Perhaps, but $2K is pretty much the roof of the _entire_ Fender fleet, (short of a VK and 1 or 2 others). Also, it seems that most owners of Z's have purchased them used - those sub-$2K prices cannot be compared with new stuff of other brands. The emphasis on 'hand-wired' is implying _quality_ of some degree. There is no real relationship between hand-wired (aka point-to-point) wiring, versus PCB machine-assembled circuits, as far as quality is concerned, _*if*_ the Q/A controls are in place. Component selection, post-assembly testing, and examination are the deciding criteria.
My question was intended to be focused on sonic quality, not so much reliability, or customer support.
Why would I wish to spend $2K-plus on new Z gear when I've eclipsed the sweet spot on premium Fender stuff such as DRRI, Super Reverb, Twin Reverb, etc.? I believe that if you start with clean, you can add dirt with pedals, but no one has yet invented a 'clean' pedal AFAIK, so MESA's, et al, don't do anything for me.
When you hear Fender clean, it's hard to imagine anything cleaner.


----------



## bluzfish (Mar 12, 2011)

In my humble opinion, it's all a matter of humble opinion. To some, clean is clean, so lets just get on and play. To others, certain amps have specific nuances that they like to play to. For example, I know players that insist that alnico speaker magets contribute a great deal to how they play but I'm afraid I just don't hear it the way that they do.

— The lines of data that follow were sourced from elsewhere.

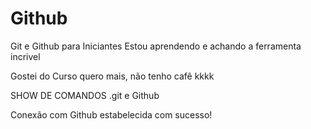 # Github

Git e Github para Iniciantes
Estou aprendendo e achando a ferramenta incrivel

Gostei do Curso quero mais, não tenho cafê kkkk

SHOW DE COMANDOS .git e Github

Conexão com Github estabelecida com sucesso!

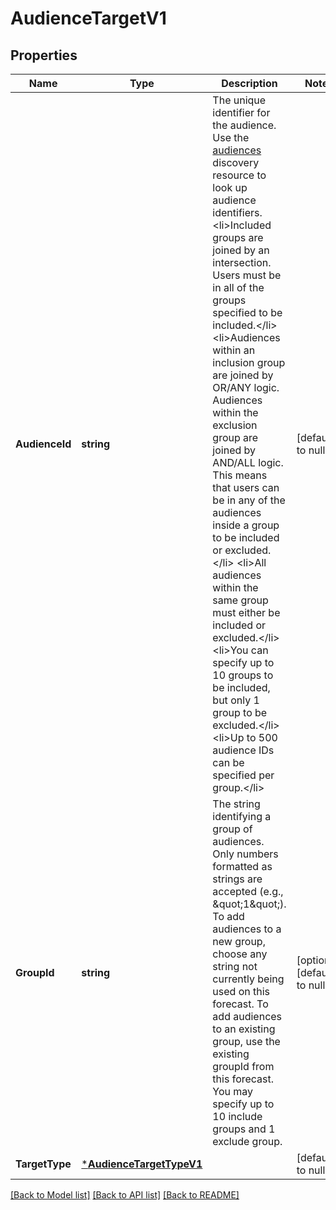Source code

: # AudienceTargetV1

## Properties
Name | Type | Description | Notes
------------ | ------------- | ------------- | -------------
**AudienceId** | **string** | The unique identifier for the audience. Use the [audiences](https://advertising.amazon.com/API/docs/en-us/audiences/#/Discovery/listAudiences) discovery resource to look up audience identifiers. &lt;li&gt;Included groups are joined by an intersection. Users must be in all of the groups specified to be included.&lt;/li&gt; &lt;li&gt;Audiences within an inclusion group are joined by OR/ANY logic. Audiences within the exclusion group are joined by AND/ALL logic. This means that users can be in any of the audiences inside a group to be included or excluded.&lt;/li&gt; &lt;li&gt;All audiences within the same group must either be included or excluded.&lt;/li&gt; &lt;li&gt;You can specify up to 10 groups to be included, but only 1 group to be excluded.&lt;/li&gt; &lt;li&gt;Up to 500 audience IDs can be specified per group.&lt;/li&gt; | [default to null]
**GroupId** | **string** | The string identifying a group of audiences. Only numbers formatted as strings are accepted (e.g., \&quot;1\&quot;). To add audiences to a new group, choose any string not currently being used on this forecast. To add audiences to an existing group, use the existing groupId from this forecast. You may specify up to 10 include groups and 1 exclude group. | [optional] [default to null]
**TargetType** | [***AudienceTargetTypeV1**](AudienceTargetTypeV1.md) |  | [default to null]

[[Back to Model list]](../README.md#documentation-for-models) [[Back to API list]](../README.md#documentation-for-api-endpoints) [[Back to README]](../README.md)


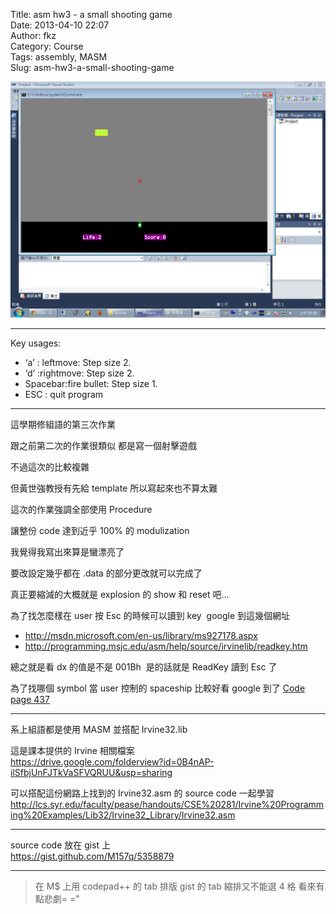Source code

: Title: asm hw3 - a small shooting game  
Date: 2013-04-10 22:07  
Author: fkz  
Category: Course  
Tags: assembly, MASM  
Slug: asm-hw3-a-small-shooting-game  
  
  
![Demo](/files/asm-hw3-a-small-shooting-game/demo.png)  
  
---  
  
Key usages:  
  
 * ‘a’ : leftmove: Step size 2.  
 * ‘d’ :rightmove: Step size 2.  
 * Spacebar:fire bullet: Step size 1.  
 * ESC : quit program  
  
---  
  
這學期修組語的第三次作業  
  
跟之前第二次的作業很類似 都是寫一個射擊遊戲  
  
不過這次的比較複雜  
  
但黃世強教授有先給 template 所以寫起來也不算太難  
  
這次的作業強調全部使用 Procedure  
  
讓整份 code 達到近乎 100% 的 modulization  
  
我覺得我寫出來算是蠻漂亮了  
  
要改設定幾乎都在 .data 的部分更改就可以完成了  
  
真正要縮減的大概就是 explosion 的 show 和 reset 吧...  
  
為了找怎麼樣在 user 按 Esc 的時候可以讀到 key  google 到這幾個網址  
  
+ <http://msdn.microsoft.com/en-us/library/ms927178.aspx>  
+ <http://programming.msjc.edu/asm/help/source/irvinelib/readkey.htm>  
  
總之就是看 dx 的值是不是 001Bh  是的話就是 ReadKey 讀到 Esc 了  
  
為了找哪個 symbol 當 user 控制的 spaceship 比較好看 google 到了 [Code page 437](http://en.wikipedia.org/wiki/Code_page_437)  
  
---  
  
系上組語都是使用 MASM 並搭配 Irvine32.lib  
  
這是課本提供的 Irvine 相關檔案  
<https://drive.google.com/folderview?id=0B4nAP-ilSfbjUnFJTkVaSFVQRUU&usp=sharing>  
  
可以搭配這份網路上找到的 Irvine32.asm 的 source code 一起學習  
<http://lcs.syr.edu/faculty/pease/handouts/CSE%20281/Irvine%20Programming%20Examples/Lib32/Irvine32_Library/Irvine32.asm>  
  
---  
  
source code 放在 gist 上  
<https://gist.github.com/M157q/5358879>  
  
---  
  
> 在 M$ 上用 codepad++ 的 tab 排版 gist 的 tab 縮排又不能選 4 格 看來有點悲劇= ="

That being said, I have been through many different amps even in the same brand to find the type of sound I was looking for. I've rejected amps others swear by. I now have what I was looking for. Why? I guess I can't really describe it without also describing the amps I've rejected. Go figure.


----------



## vadsy (Dec 2, 2010)

Fender amps are like Boss pedals, you see and hear them everywhere but some folks prefer to start with em and usually move up and on, although they are a go to for so many live venues. Still, I find a high percentage of what I've tried and played from current production Fender leaves something to be desired whereas a Dr. Z sounds awesome to me right from the get go. When I've bought used Fenders, and I've only bought them used, it's well below what new cost is and that says to me they depreciate quicker than a Z does, it's kinda like the Boss pedals again, $120 new means $40 to $60 used. The other thing is you can find them anywhere at anytime whereas a Z is far and few on the used market, plus they don't last long. So then when I get a Fender home and I start thinking what needs modding because I feel like something is missing sound wise I open it up and replace with parts that come stock on a Z and on a point to point if anything needs fixing even with my limited knowledge I can figure it out but a PCB amp often makes it tougher. Mass production, sketchy Q&C, garbage bottom of the barrel tubes all pushed by a name that is an established cash cow but the vintage Fender stuff, that's clearly a different story.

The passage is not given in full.